[Dataset entries]

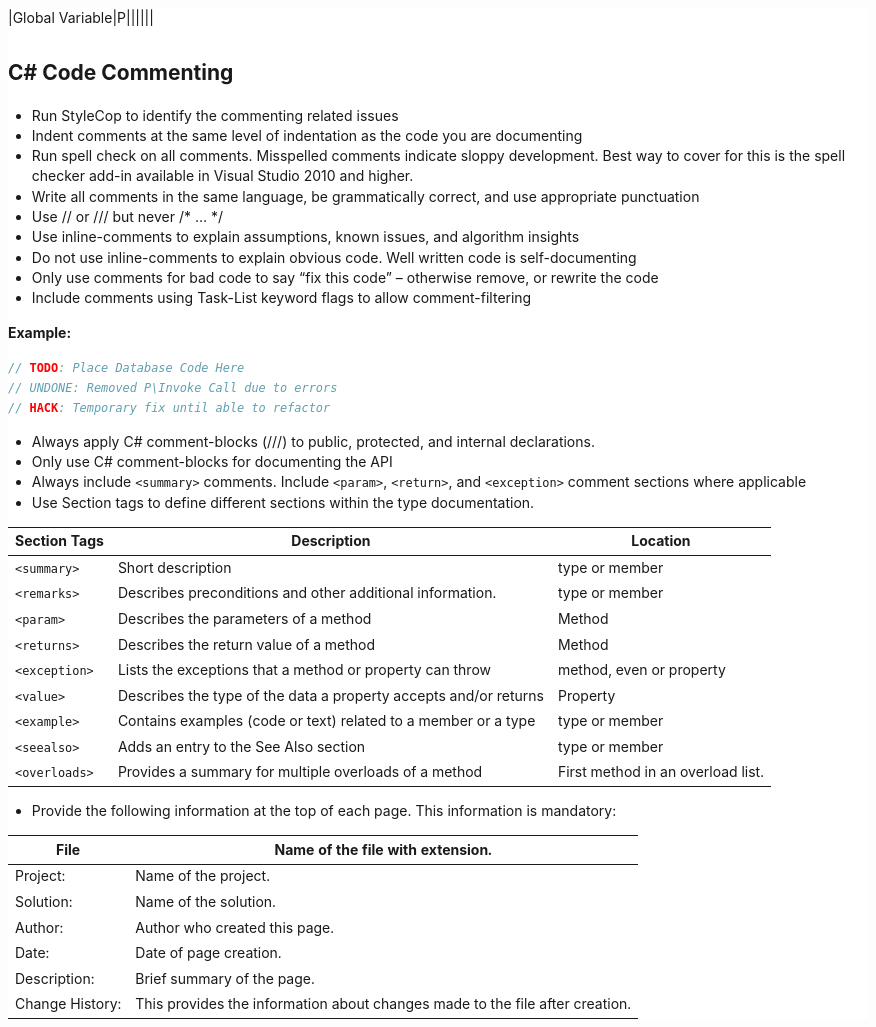 |Global Variable|P||||||

## <a name='commenting'></a>C# Code Commenting

*	Run StyleCop to identify the commenting related issues
*	Indent comments at the same level of indentation as the code you are documenting
*	Run spell check on all comments. Misspelled comments indicate sloppy development. Best way to cover for this is the spell checker add-in available in Visual Studio 2010 and higher.
*	Write all comments in the same language, be grammatically correct, and use appropriate punctuation
*	Use // or /// but never /* … */
*	Use inline-comments to explain assumptions, known issues, and algorithm insights
*	Do not use inline-comments to explain obvious code. Well written code is self-documenting
*	Only use comments for bad code to say “fix this code” – otherwise remove, or rewrite the code
*	Include comments using Task-List keyword flags to allow comment-filtering

**Example:**
```csharp
// TODO: Place Database Code Here
// UNDONE: Removed P\Invoke Call due to errors
// HACK: Temporary fix until able to refactor
```
*	Always apply C# comment-blocks (///) to public, protected, and internal declarations.
*	Only use C# comment-blocks for documenting the API
*	Always include `<summary>` comments. Include `<param>`, `<return>`, and `<exception>` comment sections where applicable
*	Use Section tags to define different sections within the type documentation. 

|Section Tags|Description|Location|
|---|---|---|
|`<summary>`|Short description|type or member|
|`<remarks>`|Describes preconditions and other additional information.|type or member|
|`<param>`|Describes the parameters of a method|Method|
|`<returns>`|Describes the return value of a method|Method|
|`<exception>`|Lists the exceptions that a method or property can throw|method, even or property|
|`<value>`|Describes the type of the data a property accepts and/or returns|Property|
|`<example>`|Contains examples (code or text) related to a member or a type|type or member|
|`<seealso>`|Adds an entry to the See Also section|type or member|
|`<overloads>`|Provides a summary for multiple overloads of a method|First method in an overload list.|
* Provide the following information at the top of each page. This information is mandatory:

|File|Name of the file with extension.|
|---|---|
|Project:|Name of the project.|
|Solution:|Name of the solution.|
|Author:|Author who created this page. |
|Date:|Date of page creation.|
|Description:|Brief summary of the page.|
|Change History:|This provides the information about changes made to the file after creation. |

WHAT TO WORK ON: Your task is to set down each line above verbatim while excluding the pictures.

ANSWER BOX:
 |Global Variable|P||||||

## <a name='commenting'></a>C# Code Commenting

*	Run StyleCop to identify the commenting related issues
*	Indent comments at the same level of indentation as the code you are documenting
*	Run spell check on all comments. Misspelled comments indicate sloppy development. Best way to cover for this is the spell checker add-in available in Visual Studio 2010 and higher.
*	Write all comments in the same language, be grammatically correct, and use appropriate punctuation
*	Use // or /// but never /* … */
*	Use inline-comments to explain assumptions, known issues, and algorithm insights
*	Do not use inline-comments to explain obvious code. Well written code is self-documenting
*	Only use comments for bad code to say “fix this code” – otherwise remove, or rewrite the code
*	Include comments using Task-List keyword flags to allow comment-filtering

**Example:**
```csharp
// TODO: Place Database Code Here
// UNDONE: Removed P\Invoke Call due to errors
// HACK: Temporary fix until able to refactor
```
*	Always apply C# comment-blocks (///) to public, protected, and internal declarations.
*	Only use C# comment-blocks for documenting the API
*	Always include `<summary>` comments. Include `<param>`, `<return>`, and `<exception>` comment sections where applicable
*	Use Section tags to define different sections within the type documentation. 

|Section Tags|Description|Location|
|---|---|---|
|`<summary>`|Short description|type or member|
|`<remarks>`|Describes preconditions and other additional information.|type or member|
|`<param>`|Describes the parameters of a method|Method|
|`<returns>`|Describes the return value of a method|Method|
|`<exception>`|Lists the exceptions that a method or property can throw|method, even or property|
|`<value>`|Describes the type of the data a property accepts and/or returns|Property|
|`<example>`|Contains examples (code or text) related to a member or a type|type or member|
|`<seealso>`|Adds an entry to the See Also section|type or member|
|`<overloads>`|Provides a summary for multiple overloads of a method|First method in an overload list.|
* Provide the following information at the top of each page. This information is mandatory:

|File|Name of the file with extension.|
|---|---|
|Project:|Name of the project.|
|Solution:|Name of the solution.|
|Author:|Author who created this page. |
|Date:|Date of page creation.|
|Description:|Brief summary of the page.|
|Change History:|This provides the information about changes made to the file after creation. |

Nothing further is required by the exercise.